The Centre has advised sugar millers to divert excess sugarcane or sugar to produce fuel-grade ethanol. The move comes in the wake of the surplus production and excess availability of sugar, which has been continuously depressing ex-mill prices.
In a note written to the principle secretaries and cane commissioners of sugar producing states, the Department of Food & Public Distribution (DFPD) under secretary Jitendra Juyal pointed out that excess availability of sugar has adversely affected the realisation of sale of sugar, thereby affecting liquidity of sugar mills resulting in accumulation of cane price arrears of farmers.
To support sugar sector and to encourage sugar mills to divert excess sugarcane to produce ethanol in the interest of sugarcane farmers and sugar industry, soft loans of about Rs 18,600 crore are being extended through banks to 362 projects (349 sugar mills and 13 molasses-based standalone distilleries) for enhancement and augmentation of ethanol production capacity, for which an interest subvention of about Rs 4,045 crore for five years is being borne by the government.

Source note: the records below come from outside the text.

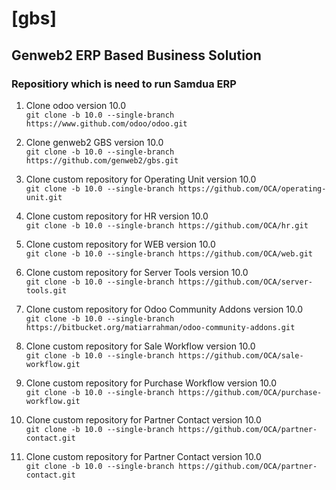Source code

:# [gbs]
## Genweb2 ERP Based Business Solution

### Repositiory which is need to run Samdua ERP

1. Clone odoo version 10.0
<br/>``` git clone -b 10.0 --single-branch https://www.github.com/odoo/odoo.git ```<br/>

2. Clone genweb2 GBS version 10.0
<br/>``` git clone -b 10.0 --single-branch https://github.com/genweb2/gbs.git ```<br/>

3. Clone custom repository for Operating Unit version 10.0
<br/>``` git clone -b 10.0 --single-branch https://github.com/OCA/operating-unit.git ```<br/>

4. Clone custom repository for HR version 10.0
<br/>``` git clone -b 10.0 --single-branch https://github.com/OCA/hr.git ```<br/>

5. Clone custom repository for WEB version 10.0
<br/>``` git clone -b 10.0 --single-branch https://github.com/OCA/web.git ```<br/>

6. Clone custom repository for Server Tools version 10.0
<br/>``` git clone -b 10.0 --single-branch https://github.com/OCA/server-tools.git ```<br/>

7. Clone custom repository for Odoo Community Addons version 10.0
<br/>``` git clone -b 10.0 --single-branch https://bitbucket.org/matiarrahman/odoo-community-addons.git ```<br/>

8. Clone custom repository for Sale Workflow version 10.0
<br/>``` git clone -b 10.0 --single-branch https://github.com/OCA/sale-workflow.git ```<br/>

9. Clone custom repository for Purchase Workflow version 10.0
<br/>``` git clone -b 10.0 --single-branch https://github.com/OCA/purchase-workflow.git ```<br/>

10. Clone custom repository for Partner Contact version 10.0
<br/>``` git clone -b 10.0 --single-branch https://github.com/OCA/partner-contact.git ```<br/>

11. Clone custom repository for Partner Contact version 10.0
<br/>``` git clone -b 10.0 --single-branch https://github.com/OCA/partner-contact.git ```<br/>

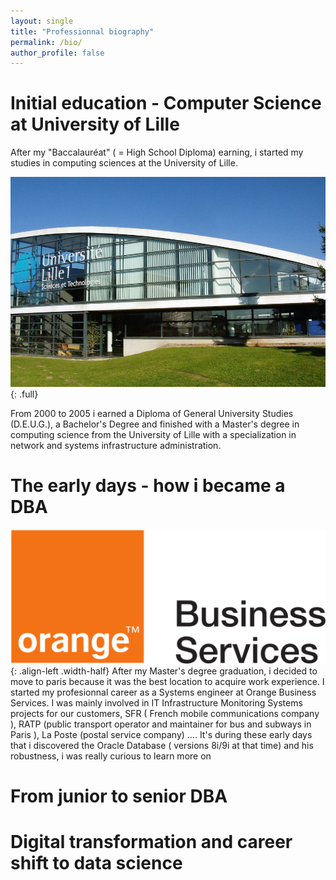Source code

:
 ```yaml
---
layout: single
title: "Professionnal biography"
permalink: /bio/
author_profile: false
---
```


# Initial education - Computer Science at University of Lille

After my "Baccalauréat" ( = High School Diploma) earning, i started my studies in computing sciences at the University of Lille.

![lille_uni](/assets/images/bio/universite_lille.jpg){: .full}

From 2000 to 2005 i earned a
Diploma of General University Studies (D.E.U.G.), a Bachelor's Degree and finished with a 
Master's degree in computing science from the University of Lille with a specialization in network and systems infrastructure administration.




# The early days - how i became a DBA

![orange_business](/assets/images/bio/orange-business-services.png){: .align-left .width-half}
After my Master's degree graduation, i decided to move to paris because it was the best location to acquire work experience. I started my profesionnal career as a Systems engineer at Orange Business Services. I was mainly involved in IT Infrastructure Monitoring Systems  projects for our customers, SFR ( French mobile communications company ), RATP (public transport operator and maintainer for bus and subways in Paris ), La Poste (postal service company) .... It's during these early days that i discovered the Oracle Database ( versions 8i/9i at that time) and his robustness, i was really curious to learn more on  

# From junior to senior DBA

# Digital transformation and career shift to data science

However, out of 349 sugar mills who have been granted in-principle approval by DFPD so far, only 166 sugar mills have submitted their applications to banks. Sugar mills should, therefore, come forward and submit their applications to banks for availing loans for augmentation of their ethanol production capacity and divert excess sugarcane to fuel grade ethanol, the under secretary said.
At present, even the installed capacity for production of ethanol has not been fully utilised by the sugar mills/distilleries, he pointed out. Therefore, sugar mills should utilise their existing capacity to produce ethanol. Sugar mills with distillation capacity should divert B-heavy molasses and sugar syrup for producing ethanol to utilise their capacity to maximum extent. Those sugar mills which do not have distillation capacity should produce B-heavy molasses and should tie up with distilleries which can produce ethanol from B-heavy molasses, Juyal advised.
To encourage sugar mills to divert excess sugarcane to produce ethanol for blending with petrol, the government has also allowed production of ethanol from B-heavy molasses, sugarcane juice, sugar syrup and sugar. It has also fixed the remunerative ex-mill price of ethanol derived from C-heavy molasses at Rs 43.75/litre, from B-heavy molasses at Rs 54.27/ litre and at Rs 59.48/litre for ethanol derived from sugarcane juice/ sugar/sugar syrup for ethanol season 2019-20 (December- November).